Work required
Return copies of the lines below that mention "programe".

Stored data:
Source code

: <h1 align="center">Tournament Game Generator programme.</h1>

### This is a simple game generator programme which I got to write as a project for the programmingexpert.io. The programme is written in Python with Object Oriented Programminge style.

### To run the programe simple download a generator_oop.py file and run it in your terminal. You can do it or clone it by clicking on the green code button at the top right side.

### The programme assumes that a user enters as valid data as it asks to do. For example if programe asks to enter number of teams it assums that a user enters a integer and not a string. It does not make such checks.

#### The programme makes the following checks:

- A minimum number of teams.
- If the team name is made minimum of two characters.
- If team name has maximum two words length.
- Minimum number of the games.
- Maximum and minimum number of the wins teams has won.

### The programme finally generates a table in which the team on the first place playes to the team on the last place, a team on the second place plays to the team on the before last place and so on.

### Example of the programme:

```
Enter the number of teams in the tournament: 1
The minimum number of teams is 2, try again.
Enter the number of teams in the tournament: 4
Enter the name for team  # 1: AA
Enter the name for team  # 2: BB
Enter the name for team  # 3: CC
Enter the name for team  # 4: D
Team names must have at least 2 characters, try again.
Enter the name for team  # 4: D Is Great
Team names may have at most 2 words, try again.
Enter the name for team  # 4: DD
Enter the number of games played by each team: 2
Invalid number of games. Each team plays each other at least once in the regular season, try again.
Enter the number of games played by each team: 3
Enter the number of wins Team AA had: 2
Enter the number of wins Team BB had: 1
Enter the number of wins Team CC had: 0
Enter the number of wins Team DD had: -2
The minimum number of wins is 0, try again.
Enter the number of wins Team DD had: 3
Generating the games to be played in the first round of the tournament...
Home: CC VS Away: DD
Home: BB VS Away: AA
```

Expected output
### To run the programe simple download a generator_oop.py file and run it in your terminal. You can do it or clone it by clicking on the green code button at the top right side.
### The programme assumes that a user enters as valid data as it asks to do. For example if programe asks to enter number of teams it assums that a user enters a integer and not a string. It does not make such checks.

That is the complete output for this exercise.